Stored dataset items
※ ※ ※
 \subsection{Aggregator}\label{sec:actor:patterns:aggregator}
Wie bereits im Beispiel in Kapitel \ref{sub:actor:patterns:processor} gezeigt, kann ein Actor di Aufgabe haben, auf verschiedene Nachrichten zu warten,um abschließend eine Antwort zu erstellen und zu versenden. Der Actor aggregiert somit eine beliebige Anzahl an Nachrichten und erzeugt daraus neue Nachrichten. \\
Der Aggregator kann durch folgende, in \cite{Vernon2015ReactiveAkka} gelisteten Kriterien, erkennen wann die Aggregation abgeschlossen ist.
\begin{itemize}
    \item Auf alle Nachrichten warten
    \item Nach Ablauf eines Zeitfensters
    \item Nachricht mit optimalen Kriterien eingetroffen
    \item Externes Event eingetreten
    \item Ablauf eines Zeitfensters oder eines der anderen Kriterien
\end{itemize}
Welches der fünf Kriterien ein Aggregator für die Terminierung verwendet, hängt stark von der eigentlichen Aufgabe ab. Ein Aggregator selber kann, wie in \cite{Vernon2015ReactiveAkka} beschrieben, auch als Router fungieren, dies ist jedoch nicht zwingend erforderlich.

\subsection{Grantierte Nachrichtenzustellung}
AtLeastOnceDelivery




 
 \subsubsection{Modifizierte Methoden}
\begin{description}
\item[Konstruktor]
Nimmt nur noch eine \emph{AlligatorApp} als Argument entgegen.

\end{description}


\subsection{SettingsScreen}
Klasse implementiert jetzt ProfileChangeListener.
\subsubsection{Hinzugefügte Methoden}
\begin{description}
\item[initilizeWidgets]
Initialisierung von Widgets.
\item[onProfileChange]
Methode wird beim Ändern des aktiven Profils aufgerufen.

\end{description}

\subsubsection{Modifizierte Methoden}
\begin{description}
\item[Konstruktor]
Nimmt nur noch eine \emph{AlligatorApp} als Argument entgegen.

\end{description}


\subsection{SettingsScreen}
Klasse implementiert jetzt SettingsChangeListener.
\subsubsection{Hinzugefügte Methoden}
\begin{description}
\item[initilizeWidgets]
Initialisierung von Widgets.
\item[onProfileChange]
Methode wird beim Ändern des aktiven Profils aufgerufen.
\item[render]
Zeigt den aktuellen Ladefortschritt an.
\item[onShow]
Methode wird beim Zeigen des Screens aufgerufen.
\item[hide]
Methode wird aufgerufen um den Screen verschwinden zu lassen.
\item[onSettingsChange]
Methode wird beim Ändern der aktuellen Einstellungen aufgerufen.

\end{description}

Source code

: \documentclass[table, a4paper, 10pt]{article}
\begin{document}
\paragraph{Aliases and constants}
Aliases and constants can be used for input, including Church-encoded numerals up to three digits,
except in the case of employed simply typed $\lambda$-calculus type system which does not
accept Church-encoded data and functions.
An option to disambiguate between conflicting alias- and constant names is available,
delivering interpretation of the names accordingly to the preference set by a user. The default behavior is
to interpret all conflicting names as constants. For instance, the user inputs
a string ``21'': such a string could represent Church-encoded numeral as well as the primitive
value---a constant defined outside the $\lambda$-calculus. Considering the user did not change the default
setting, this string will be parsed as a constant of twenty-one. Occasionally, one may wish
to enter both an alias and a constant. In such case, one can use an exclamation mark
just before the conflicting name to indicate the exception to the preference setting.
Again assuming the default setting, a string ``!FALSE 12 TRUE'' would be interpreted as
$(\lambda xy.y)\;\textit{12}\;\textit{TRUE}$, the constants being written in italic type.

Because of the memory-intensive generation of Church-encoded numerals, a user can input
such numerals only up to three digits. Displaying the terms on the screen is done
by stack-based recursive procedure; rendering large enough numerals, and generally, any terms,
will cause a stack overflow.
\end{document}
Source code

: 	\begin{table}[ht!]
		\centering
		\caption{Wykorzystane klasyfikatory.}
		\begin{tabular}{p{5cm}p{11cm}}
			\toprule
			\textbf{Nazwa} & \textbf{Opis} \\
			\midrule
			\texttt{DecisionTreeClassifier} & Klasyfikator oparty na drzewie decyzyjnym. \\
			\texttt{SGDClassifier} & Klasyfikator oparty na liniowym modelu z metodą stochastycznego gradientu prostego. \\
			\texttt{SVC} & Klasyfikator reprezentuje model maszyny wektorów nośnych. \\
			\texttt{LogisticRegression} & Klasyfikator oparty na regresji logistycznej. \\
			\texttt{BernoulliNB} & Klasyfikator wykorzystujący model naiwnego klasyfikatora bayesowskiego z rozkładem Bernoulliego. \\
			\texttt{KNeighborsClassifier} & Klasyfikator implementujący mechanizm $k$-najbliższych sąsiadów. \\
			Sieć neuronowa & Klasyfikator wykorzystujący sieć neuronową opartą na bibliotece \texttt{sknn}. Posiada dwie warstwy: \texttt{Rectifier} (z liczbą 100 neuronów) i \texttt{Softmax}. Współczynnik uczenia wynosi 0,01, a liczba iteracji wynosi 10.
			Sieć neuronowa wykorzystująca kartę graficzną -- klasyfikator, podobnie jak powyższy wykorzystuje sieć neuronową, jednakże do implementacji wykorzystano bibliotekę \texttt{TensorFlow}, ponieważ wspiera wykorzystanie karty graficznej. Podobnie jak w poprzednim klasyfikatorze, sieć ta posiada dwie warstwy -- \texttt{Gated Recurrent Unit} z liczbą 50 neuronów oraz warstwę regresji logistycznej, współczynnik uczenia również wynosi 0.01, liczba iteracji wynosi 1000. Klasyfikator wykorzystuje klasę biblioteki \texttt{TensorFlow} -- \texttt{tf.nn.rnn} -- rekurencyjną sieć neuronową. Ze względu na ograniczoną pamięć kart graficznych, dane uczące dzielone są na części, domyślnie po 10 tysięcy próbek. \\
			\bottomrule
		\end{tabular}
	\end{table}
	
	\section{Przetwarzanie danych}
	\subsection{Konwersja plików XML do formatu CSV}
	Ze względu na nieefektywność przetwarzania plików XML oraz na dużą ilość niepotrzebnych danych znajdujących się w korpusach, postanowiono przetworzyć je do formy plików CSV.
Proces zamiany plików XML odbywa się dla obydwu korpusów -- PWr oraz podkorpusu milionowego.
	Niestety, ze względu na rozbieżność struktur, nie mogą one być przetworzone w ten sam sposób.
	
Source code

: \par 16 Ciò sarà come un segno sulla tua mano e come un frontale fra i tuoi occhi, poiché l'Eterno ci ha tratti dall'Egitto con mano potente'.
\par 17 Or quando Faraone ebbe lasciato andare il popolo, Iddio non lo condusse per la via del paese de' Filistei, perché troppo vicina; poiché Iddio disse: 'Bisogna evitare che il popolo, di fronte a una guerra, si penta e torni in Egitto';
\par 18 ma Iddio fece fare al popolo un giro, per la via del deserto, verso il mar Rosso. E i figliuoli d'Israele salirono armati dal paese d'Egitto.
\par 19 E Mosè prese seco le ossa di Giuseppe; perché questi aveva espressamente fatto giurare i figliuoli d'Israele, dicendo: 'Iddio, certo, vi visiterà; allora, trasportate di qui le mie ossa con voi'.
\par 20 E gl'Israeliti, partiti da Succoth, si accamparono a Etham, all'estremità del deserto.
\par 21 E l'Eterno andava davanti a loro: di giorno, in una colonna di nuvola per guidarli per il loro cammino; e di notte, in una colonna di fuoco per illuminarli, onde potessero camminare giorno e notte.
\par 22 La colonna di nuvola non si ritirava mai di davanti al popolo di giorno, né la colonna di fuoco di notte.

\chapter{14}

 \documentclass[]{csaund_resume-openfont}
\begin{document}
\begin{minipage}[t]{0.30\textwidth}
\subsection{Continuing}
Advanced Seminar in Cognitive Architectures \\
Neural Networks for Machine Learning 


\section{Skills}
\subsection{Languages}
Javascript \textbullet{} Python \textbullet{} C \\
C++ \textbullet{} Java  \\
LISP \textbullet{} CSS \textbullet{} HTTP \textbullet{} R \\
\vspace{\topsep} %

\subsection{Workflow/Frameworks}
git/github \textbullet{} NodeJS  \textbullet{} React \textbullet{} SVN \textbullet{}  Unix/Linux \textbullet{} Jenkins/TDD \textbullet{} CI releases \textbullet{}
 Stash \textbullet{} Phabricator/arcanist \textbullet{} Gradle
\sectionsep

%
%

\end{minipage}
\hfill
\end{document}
※ ※ ※
▶ [Assignment] From the line that has "as the primitive" through the line that has "will cause a stack overflow.", copy every line exactly as it appears above, and leave out all others.

▶ [Response to the exercise]
a string ``21'': such a string could represent Church-encoded numeral as well as the primitive
value---a constant defined outside the $\lambda$-calculus. Considering the user did not change the default
setting, this string will be parsed as a constant of twenty-one. Occasionally, one may wish
to enter both an alias and a constant. In such case, one can use an exclamation mark
just before the conflicting name to indicate the exception to the preference setting.
Again assuming the default setting, a string ``!FALSE 12 TRUE'' would be interpreted as
$(\lambda xy.y)\;\textit{12}\;\textit{TRUE}$, the constants being written in italic type.

Because of the memory-intensive generation of Church-encoded numerals, a user can input
such numerals only up to three digits. Displaying the terms on the screen is done
by stack-based recursive procedure; rendering large enough numerals, and generally, any terms,
will cause a stack overflow.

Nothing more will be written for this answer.